Ordinary merger transactions in Turkey require various steps to be completed in terms of legal procedures. A simplified merger could be defined as a shortcut for completing merger transactions in an easier and shorter way without long procedures of the merger transaction.
Who Benefits from Simplified Merger?
Turkish Commercial Code numbered 6102 (“TCC”) limits the type of companies that could be subject to Simplified Mergers. Accordingly, only capital stock companies (i.e. limited liability companies and joint stock companies) could benefit from the regulations of Simplified Mergers. In addition to this limitation, TCC states that only capital companies with a certain shareholder structure could benefit from these regulations.
According to Article 155 of TCC, only two shareholding structures could benefit from simplified merger transactions as indicated below:
(I) The transferee capital stock company holds all shares with voting right of the assignee capital stock company, or a company or a real person or groups of persons connected due to law or contract hold all shares with voting right in capital stock companies participating in the merger. (“Group I Companies”)
(II) The transferee capital stock company holds at least 90 percent of, but not all, shares with voting rights, the merger can take place under simplified terms provided that the minority shareholders are offered:
a) an option equal to the actual value of company shares in the transferee in accordance with Article 141 in addition to the company shares, and
b) No additional payment, personal performance liability or personal responsibility arises due to merger. (“Group II Companies”)
What are the Facilitations of Simplified Merger?

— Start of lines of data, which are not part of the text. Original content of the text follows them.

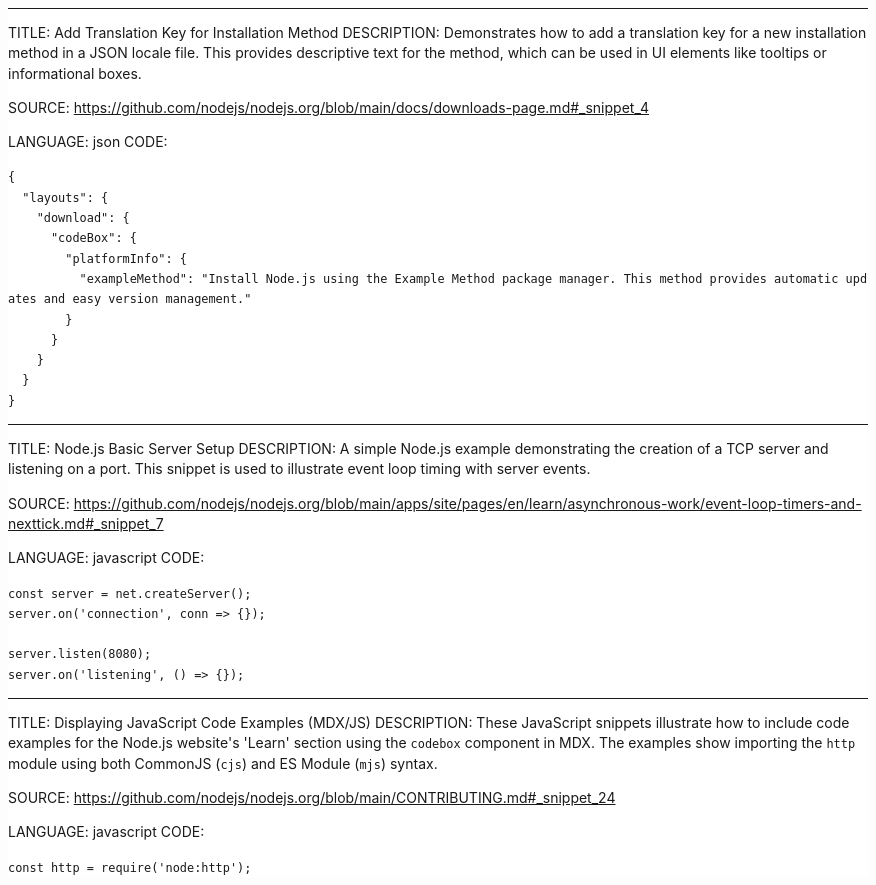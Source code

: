 ----------------------------------------

TITLE: Add Translation Key for Installation Method
DESCRIPTION: Demonstrates how to add a translation key for a new installation method in a JSON locale file. This provides descriptive text for the method, which can be used in UI elements like tooltips or informational boxes.

SOURCE: https://github.com/nodejs/nodejs.org/blob/main/docs/downloads-page.md#_snippet_4

LANGUAGE: json
CODE:
```
{
  "layouts": {
    "download": {
      "codeBox": {
        "platformInfo": {
          "exampleMethod": "Install Node.js using the Example Method package manager. This method provides automatic updates and easy version management."
        }
      }
    }
  }
}
```

----------------------------------------

TITLE: Node.js Basic Server Setup
DESCRIPTION: A simple Node.js example demonstrating the creation of a TCP server and listening on a port. This snippet is used to illustrate event loop timing with server events.

SOURCE: https://github.com/nodejs/nodejs.org/blob/main/apps/site/pages/en/learn/asynchronous-work/event-loop-timers-and-nexttick.md#_snippet_7

LANGUAGE: javascript
CODE:
```
const server = net.createServer();
server.on('connection', conn => {});

server.listen(8080);
server.on('listening', () => {});
```

----------------------------------------

TITLE: Displaying JavaScript Code Examples (MDX/JS)
DESCRIPTION: These JavaScript snippets illustrate how to include code examples for the Node.js website's 'Learn' section using the `codebox` component in MDX. The examples show importing the `http` module using both CommonJS (`cjs`) and ES Module (`mjs`) syntax.

SOURCE: https://github.com/nodejs/nodejs.org/blob/main/CONTRIBUTING.md#_snippet_24

LANGUAGE: javascript
CODE:
```
const http = require('node:http');
```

Facilitations for the simplified merger of Group I Companies are listed below:
Merger Agreement: According to Article 146 of the TCC, an ordinary merger agreement must contain:
a) Trade names, legal status, and the headquarters of the merging companies; in the case of merger through by establishment of a new company, trade name, legal type, and headquarter of the new company;
b) Transfer rates of company shares, and, if provided for, equalization amount; explanations regarding shares and rights of shareholders of the assignee in the transferee;
c) Rights granted to the holders of privileged shares, non-voting shares and profit-sharing certificates by the transferee;
d) Way of share transfer;
e) Date on which the shares acquired through the merger gained the right to the profits, which is shown on the balance sheet of the transferee or newly established company, and all aspects related to such entitlement;
f) Cash payment for withdrawals in accordance with Article 141, if necessary;
g) Date on which the transactions and activities of the assignee is considered as performed on the account of the transferee;
h) Special benefits granted to management boards and managing partners;
i) Names of the shareholders with unlimited liability, if necessary.
Accordingly, there are quite a few issues that should be included in merger agreements. However, many of the issues mentioned above are unnecessary in scenarios where the parent company merges with the subsidiary. By taking this into consideration, TCC limits the content of the merger agreement with the sub-clauses (a) and (f) to (i) above for the simplified mergers participated by the Group I Companies.
Consequently, a merger agreement of a Group I Companies must only contain:
a) Trade names, legal status, and the headquarters of the merging companies; in the case of merger through by establishment of a new company, trade name, legal type, and headquarter of the new company;
b) Cash payment for withdrawals in accordance with Article 141, if necessary;
c) Names of the shareholders with unlimited liability, if necessary.
Exemptions: In addition to the facilitation above, TCC exempts Group I Companies from preparing merger report, providing right of shareholders to inspect and approval of the merger agreement by General Assembly of the Company.
Facilitations of Group II Simplified Merger listed below:
Merger Agreement: As in the Group I Companies, a facilitation regarding the merger agreement is regulated for the Group II Companies in the TCC. Accordingly, a merger agreement of Group II Companies must contain the sub-clauses (a), (b) and (f) to (i) above. Eventually, in addition to the provisions in Group I, Group II merger agreement must also contain the transfer rates of company shares, and, if provided for, equalization amount; explanations regarding shares and rights of shareholders of the assignee in the transferee.
Exemptions: Except for the exemption regarding providing shareholders to inspect the merger agreement, all exemptions specified for Group I Companies are also granted for Group II Companies.
To sum up, a simplified merger is much easier and quicker than an ordinary merger transaction. Therefore, companies, which are already affiliated to each other, may change their shareholding structure accordingly with the Group I or Group II to benefit from the Simplified Merger’s facilitations.